Source records
'''

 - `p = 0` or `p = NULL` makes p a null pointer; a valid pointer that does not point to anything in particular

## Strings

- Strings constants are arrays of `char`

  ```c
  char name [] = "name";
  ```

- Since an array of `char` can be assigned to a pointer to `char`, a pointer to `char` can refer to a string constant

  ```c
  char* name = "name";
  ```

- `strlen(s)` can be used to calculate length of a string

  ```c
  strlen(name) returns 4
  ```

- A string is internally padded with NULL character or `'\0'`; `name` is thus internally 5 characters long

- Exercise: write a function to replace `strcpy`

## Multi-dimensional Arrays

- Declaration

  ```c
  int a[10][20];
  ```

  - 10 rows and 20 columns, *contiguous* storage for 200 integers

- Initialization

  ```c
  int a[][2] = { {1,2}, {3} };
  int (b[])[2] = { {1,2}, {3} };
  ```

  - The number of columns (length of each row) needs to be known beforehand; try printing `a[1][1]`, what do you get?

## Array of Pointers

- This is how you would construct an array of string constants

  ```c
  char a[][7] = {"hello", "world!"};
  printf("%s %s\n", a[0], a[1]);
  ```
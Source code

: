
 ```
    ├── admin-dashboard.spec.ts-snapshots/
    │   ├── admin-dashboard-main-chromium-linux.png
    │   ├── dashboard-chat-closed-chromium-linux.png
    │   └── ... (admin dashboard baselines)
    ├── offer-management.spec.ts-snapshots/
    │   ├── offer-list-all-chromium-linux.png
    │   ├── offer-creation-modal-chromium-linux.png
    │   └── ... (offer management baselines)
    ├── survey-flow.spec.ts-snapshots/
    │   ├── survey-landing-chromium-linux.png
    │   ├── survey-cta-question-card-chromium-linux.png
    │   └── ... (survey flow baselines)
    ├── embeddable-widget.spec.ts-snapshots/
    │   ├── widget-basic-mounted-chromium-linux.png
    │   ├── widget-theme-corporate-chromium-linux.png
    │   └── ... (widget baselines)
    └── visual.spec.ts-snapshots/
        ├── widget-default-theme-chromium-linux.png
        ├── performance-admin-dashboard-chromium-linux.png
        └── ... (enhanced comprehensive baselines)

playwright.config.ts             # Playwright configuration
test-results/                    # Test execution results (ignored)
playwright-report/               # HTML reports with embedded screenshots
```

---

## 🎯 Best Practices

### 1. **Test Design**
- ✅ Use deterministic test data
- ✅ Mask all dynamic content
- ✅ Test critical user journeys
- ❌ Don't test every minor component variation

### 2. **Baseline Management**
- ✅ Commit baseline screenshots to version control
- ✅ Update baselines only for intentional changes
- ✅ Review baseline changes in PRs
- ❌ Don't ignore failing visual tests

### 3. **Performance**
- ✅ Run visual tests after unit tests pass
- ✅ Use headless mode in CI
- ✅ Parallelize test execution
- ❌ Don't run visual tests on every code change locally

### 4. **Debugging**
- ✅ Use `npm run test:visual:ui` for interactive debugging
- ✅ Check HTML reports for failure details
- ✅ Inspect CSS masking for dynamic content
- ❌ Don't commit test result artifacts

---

'''

Exercise: What are the lines from the one with "- ✅ Mask all dynamic content" through the end of the records above? Set them down exactly, both ends included, and nothing else.

Task output:
- ✅ Mask all dynamic content
- ✅ Test critical user journeys
- ❌ Don't test every minor component variation

### 2. **Baseline Management**
- ✅ Commit baseline screenshots to version control
- ✅ Update baselines only for intentional changes
- ✅ Review baseline changes in PRs
- ❌ Don't ignore failing visual tests

### 3. **Performance**
- ✅ Run visual tests after unit tests pass
- ✅ Use headless mode in CI
- ✅ Parallelize test execution
- ❌ Don't run visual tests on every code change locally

### 4. **Debugging**
- ✅ Use `npm run test:visual:ui` for interactive debugging
- ✅ Check HTML reports for failure details
- ✅ Inspect CSS masking for dynamic content
- ❌ Don't commit test result artifacts

---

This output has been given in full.